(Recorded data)
☆ ☆ ☆
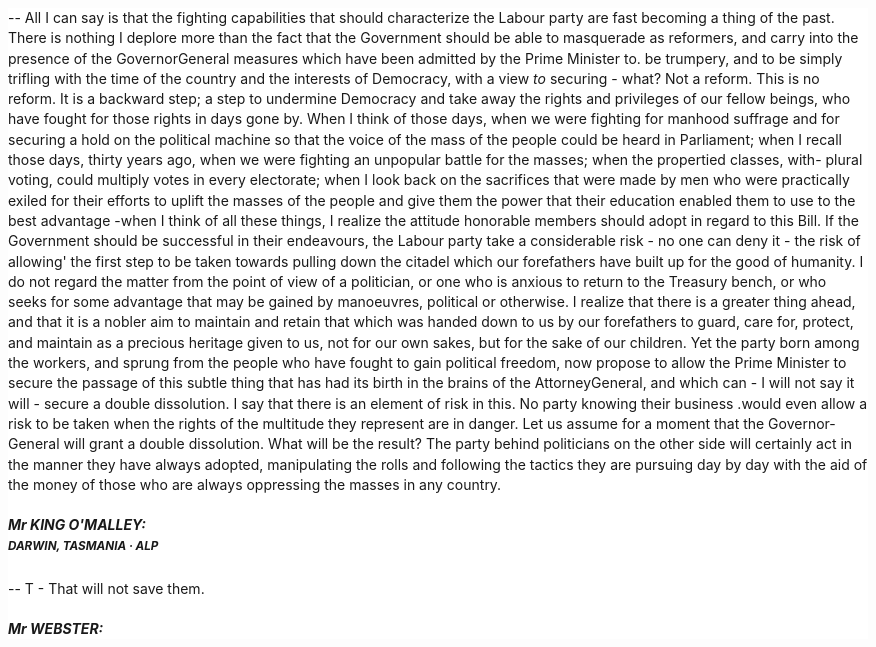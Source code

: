 -- All I can say is that the fighting capabilities that should characterize the Labour party are fast becoming a thing of the past. There is nothing I deplore more than the fact that the Government should be able to masquerade as reformers, and carry into the presence of the GovernorGeneral measures which have been admitted by the Prime Minister to. be trumpery, and to be simply trifling with the time of the country and the interests of Democracy, with a view  *to*  securing - what? Not a reform. This is no reform. It is a backward step; a step to undermine Democracy and take away the rights and privileges of our fellow beings, who have fought for those rights in days gone by. When I think of those days, when we were fighting for manhood suffrage and for securing a hold on the political machine so that the voice of the mass of the people could be heard in Parliament; when I recall those days, thirty years ago, when we were fighting an unpopular battle for the masses; when the propertied classes, with- plural voting, could multiply votes in every electorate; when I look back on the sacrifices that were made by men who were practically exiled for their efforts to uplift the masses of the people and give them the power that their education enabled them to use to the best advantage -when I think of all these things, I realize the attitude honorable members should adopt in regard to this Bill. If the Government should be successful in their endeavours, the Labour party take a considerable risk - no one can deny it - the risk of allowing' the first step to be taken towards pulling down the citadel which our forefathers have built up for the good of humanity. I do not regard the matter from the point of view of a politician, or one who is anxious to return to the Treasury bench, or who seeks for some advantage that may be gained by manoeuvres, political or otherwise. I realize that there is a greater thing ahead, and that it is a nobler aim to maintain and retain that which was handed down to us by our forefathers to guard, care for, protect, and maintain as a precious heritage given to us, not for our own sakes, but for the sake of our children. Yet the party born among the workers, and sprung from the people who have fought to gain political freedom, now propose to allow the Prime Minister to secure the passage of this subtle thing that has had its birth in the brains of the AttorneyGeneral, and which can - I will not say it will - secure a double dissolution. I say that there is an element of risk in this. No party knowing their business .would even allow a risk to be taken when the rights of the multitude they represent are in danger. Let us assume for a moment that the Governor-General will grant a double dissolution. What will be the result? The party behind politicians on the other side will certainly act in the manner they have always adopted, manipulating the rolls and following the tactics they are pursuing day by day with the aid of the money of those who are always oppressing the masses in any country. 

##### Mr KING O'MALLEY:<br><small class="text-muted">DARWIN, TASMANIA &middot; ALP</small>

-- T -  That will not save them. 

##### Mr WEBSTER:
☆ ☆ ☆
*What is being asked:*
Reproduce every entry word for word, but omit the pictures.

*Exercise response:*
Source code

: -- All I can say is that the fighting capabilities that should characterize the Labour party are fast becoming a thing of the past. There is nothing I deplore more than the fact that the Government should be able to masquerade as reformers, and carry into the presence of the GovernorGeneral measures which have been admitted by the Prime Minister to. be trumpery, and to be simply trifling with the time of the country and the interests of Democracy, with a view  *to*  securing - what? Not a reform. This is no reform. It is a backward step; a step to undermine Democracy and take away the rights and privileges of our fellow beings, who have fought for those rights in days gone by. When I think of those days, when we were fighting for manhood suffrage and for securing a hold on the political machine so that the voice of the mass of the people could be heard in Parliament; when I recall those days, thirty years ago, when we were fighting an unpopular battle for the masses; when the propertied classes, with- plural voting, could multiply votes in every electorate; when I look back on the sacrifices that were made by men who were practically exiled for their efforts to uplift the masses of the people and give them the power that their education enabled them to use to the best advantage -when I think of all these things, I realize the attitude honorable members should adopt in regard to this Bill. If the Government should be successful in their endeavours, the Labour party take a considerable risk - no one can deny it - the risk of allowing' the first step to be taken towards pulling down the citadel which our forefathers have built up for the good of humanity. I do not regard the matter from the point of view of a politician, or one who is anxious to return to the Treasury bench, or who seeks for some advantage that may be gained by manoeuvres, political or otherwise. I realize that there is a greater thing ahead, and that it is a nobler aim to maintain and retain that which was handed down to us by our forefathers to guard, care for, protect, and maintain as a precious heritage given to us, not for our own sakes, but for the sake of our children. Yet the party born among the workers, and sprung from the people who have fought to gain political freedom, now propose to allow the Prime Minister to secure the passage of this subtle thing that has had its birth in the brains of the AttorneyGeneral, and which can - I will not say it will - secure a double dissolution. I say that there is an element of risk in this. No party knowing their business .would even allow a risk to be taken when the rights of the multitude they represent are in danger. Let us assume for a moment that the Governor-General will grant a double dissolution. What will be the result? The party behind politicians on the other side will certainly act in the manner they have always adopted, manipulating the rolls and following the tactics they are pursuing day by day with the aid of the money of those who are always oppressing the masses in any country. 

##### Mr KING O'MALLEY:<br><small class="text-muted">DARWIN, TASMANIA &middot; ALP</small>

-- T -  That will not save them. 

##### Mr WEBSTER:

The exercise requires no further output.